我在使用pd.to_datetime的时候出现了以下的问题:
第一个是我的测试代码,用df = read_chunks.get_chunk()读取200000行的数据,然后用pd.to_datetime将日期做标准化处理,能够正常运行得到结果。
read_chunks = pd.read_csv(r'D:训练用数据.csv',encoding='gbk', iterator=True,chunksize=200000)
df = read_chunks.get_chunk() # 读取当前的分块
df['日期'] = pd.to_datetime(df['日期'])
# 两个时间之差
cha = (df['日期'] - datetime(2018,3,1)).dt.days
df['day'] = df['日期'].dt.day
df['weekday'] = df['日期'].dt.weekday
df['week'] = (cha//7)+1
df['hour'] = df['时间'].apply(lambda x: int(x.split(':')[0])) # str.split("[")[1]. split("]")[0]输出的是 [ 后的内容以及 ] 前的内容。
print(df)
但是我对全部数据进行处理的时候,使用了for循环遍历并将chunksize改为了10000000(完整的数据有1.4亿行),却出现了报错:
read_chunks = pd.read_csv(r'D:训练用数据.csv',encoding='gbk', iterator=True, chunksize=10000000)
# 这里加了iterator=True,df应该就不是dataframe的类型了,他能够使用df.get_chunk(chunksize)来分块读取
# 参数说明:
# iterator=True :开启迭代器
# chunksize=10000000:指定一个chunksize分块的大小来读取文件,此处是读取10000000个数据为一个块。
chunk_list = list()
# 遍历每一个分块,并且将分块放入chunk_list中
for df in read_chunks:
df['日期'] = pd.to_datetime(df['日期'])
# 两个时间之差
cha = (df['日期'] - datetime(2018, 3, 1)).dt.days
df['day'] = df['日期'].dt.day
df['weekday'] = df['日期'].dt.weekday
df['week'] = (cha // 7) + 1
df['hour'] = df['时间'].apply(lambda x: int(x.split(':')[0])) # str.split("[")[1]. split("]")[0]输出的是 [ 后的内容以及 ] 前的内容。
chunk_list.append(df)
df_all = pd.concat(chunk_list, ignore_index=False)
print(df_all)
报错信息如下:
Traceback (most recent call last):
File "D:\05tools\pycharm\xxxx.py", line 2187, in objects_to_datetime64ns
values, tz_parsed = conversion.datetime_to_datetime64(data.ravel("K"))
File "pandas\_libs\tslibs\conversion.pyx", line 359, in pandas._libs.tslibs.conversion.datetime_to_datetime64
TypeError: Unrecognized value type: <class 'str'>
During handling of the above exception, another exception occurred:
Traceback (most recent call last):
File "D:/05tools/pycharm/xxxx.py", line 16, in <module>
df['日期'] = pd.to_datetime(df['日期'])
File "D:\05tools\pycharm\PycharmProjects\venv\lib\site-packages\pandas\core\tools\datetimes.py", line 883, in to_datetime
cache_array = _maybe_cache(arg, format, cache, convert_listlike)

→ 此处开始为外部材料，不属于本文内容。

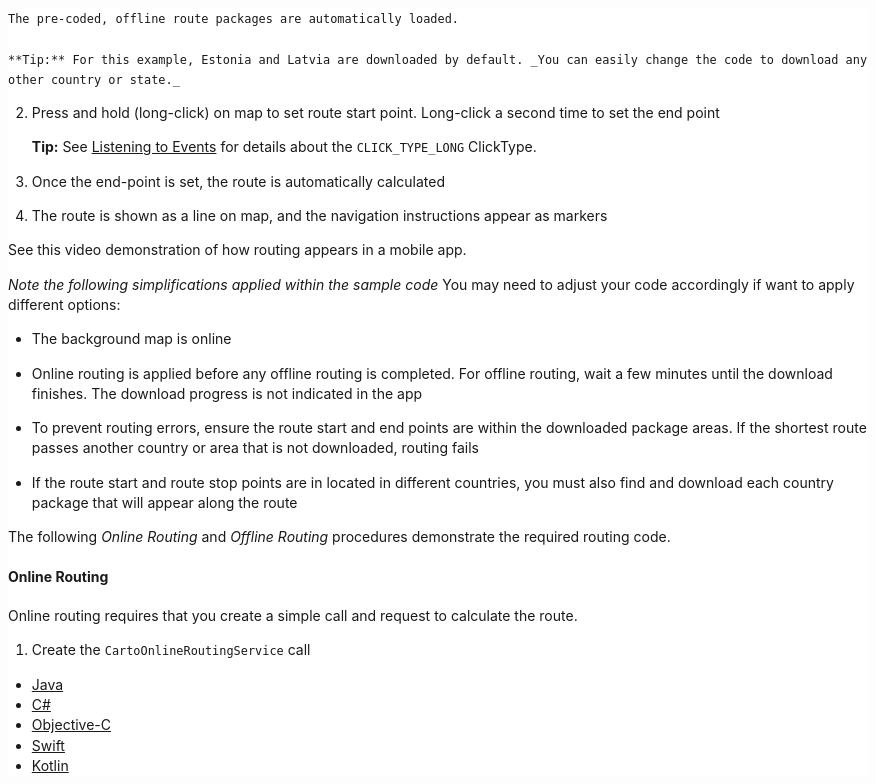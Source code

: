     The pre-coded, offline route packages are automatically loaded. 

    **Tip:** For this example, Estonia and Latvia are downloaded by default. _You can easily change the code to download any other country or state._

2. Press and hold (long-click) on map to set route start point. Long-click a second time to set the end point

    **Tip:** See [Listening to Events](/docs/carto-engine/mobile-sdk/04-map-listeners/#implementing-mapeventlistener) for details about the `CLICK_TYPE_LONG` ClickType.

3. Once the end-point is set, the route is automatically calculated

4. The route is shown as a line on map, and the navigation instructions appear as markers

See this video demonstration of how routing appears in a mobile app.

<iframe width="420" height="315" src="https://www.youtube.com/embed/8u-DpOAt0zQ" frameborder="0" allowfullscreen></iframe>

_Note the following simplifications applied within the sample code_ You may need to adjust your code accordingly if want to apply different options:

- The background map is online 

- Online routing is applied before any offline routing is completed. For offline routing, wait a few minutes until the download finishes. The download progress is not indicated in the app

- To prevent routing errors, ensure the route start and end points are within the downloaded package areas. If the shortest route passes another country or area that is not downloaded, routing fails

- If the route start and route stop points are in located in different countries, you must also find and download each country package that will appear along the route

The following _Online Routing_ and _Offline Routing_ procedures demonstrate the required routing code.

#### Online Routing
 
Online routing requires that you create a simple call and request to calculate the route.

1) Create the `CartoOnlineRoutingService` call

<div class="js-TabPanes">
  <ul class="Tabs">
    <li class="Tab js-Tabpanes-navItem--lang is-active">
      <a href="#/0" class="js-Tabpanes-navLink--lang js-Tabpanes-navLink--lang--java">Java</a>
    </li>
    <li class="Tab js-Tabpanes-navItem--lang">
      <a href="#/1" class="js-Tabpanes-navLink--lang js-Tabpanes-navLink--lang--csharp">C#</a>
    </li>
    <li class="Tab js-Tabpanes-navItem--lang">
      <a href="#/2" class="js-Tabpanes-navLink--lang js-Tabpanes-navLink--lang--objective-c">Objective-C</a>
    </li>
    <li class="Tab js-Tabpanes-navItem--lang">
      <a href="#/3" class="js-Tabpanes-navLink--lang js-Tabpanes-navLink--lang--swift">Swift</a>
    </li>
    <li class="Tab js-Tabpanes-navItem--lang">
      <a href="#/3" class="js-Tabpanes-navLink--lang js-Tabpanes-navLink--lang--kotlin">Kotlin</a>
    </li>
  </ul>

File "D:\05tools\pycharm\PycharmProjects\venv\lib\site-packages\pandas\core\tools\datetimes.py", line 195, in _maybe_cache
cache_dates = convert_listlike(unique_dates, format)
File "D:\05tools\pycharm\PycharmProjects\venv\lib\site-packages\pandas\core\tools\datetimes.py", line 401, in _convert_listlike_datetimes
result, tz_parsed = objects_to_datetime64ns(
File "D:\05tools\pycharm\PycharmProjects\venv\lib\site-packages\pandas\core\arrays\datetimes.py", line 2193, in objects_to_datetime64ns
raise err
File "D:\05tools\pycharm\PycharmProjects\venv\lib\site-packages\pandas\core\arrays\datetimes.py", line 2175, in objects_to_datetime64ns
result, tz_parsed = tslib.array_to_datetime(
File "pandas\_libs\tslib.pyx", line 379, in pandas._libs.tslib.array_to_datetime
File "pandas\_libs\tslib.pyx", line 606, in pandas._libs.tslib.array_to_datetime
File "pandas\_libs\tslib.pyx", line 602, in pandas._libs.tslib.array_to_datetime
File "pandas\_libs\tslib.pyx", line 557, in pandas._libs.tslib.array_to_datetime
File "pandas\_libs\tslibs\conversion.pyx", line 516, in pandas._libs.tslibs.conversion.convert_datetime_to_tsobject
File "pandas\_libs\tslibs\np_datetime.pyx", line 120, in pandas._libs.tslibs.np_datetime.check_dts_bounds
pandas._libs.tslibs.np_datetime.OutOfBoundsDatetime: Out of bounds nanosecond timestamp: 18-04-01 00:00:00
Process finished with exit code 1
其中,日期是这样的:
想向各位请教一下,这种错误是什么引起的呢?该如何解决?谢谢~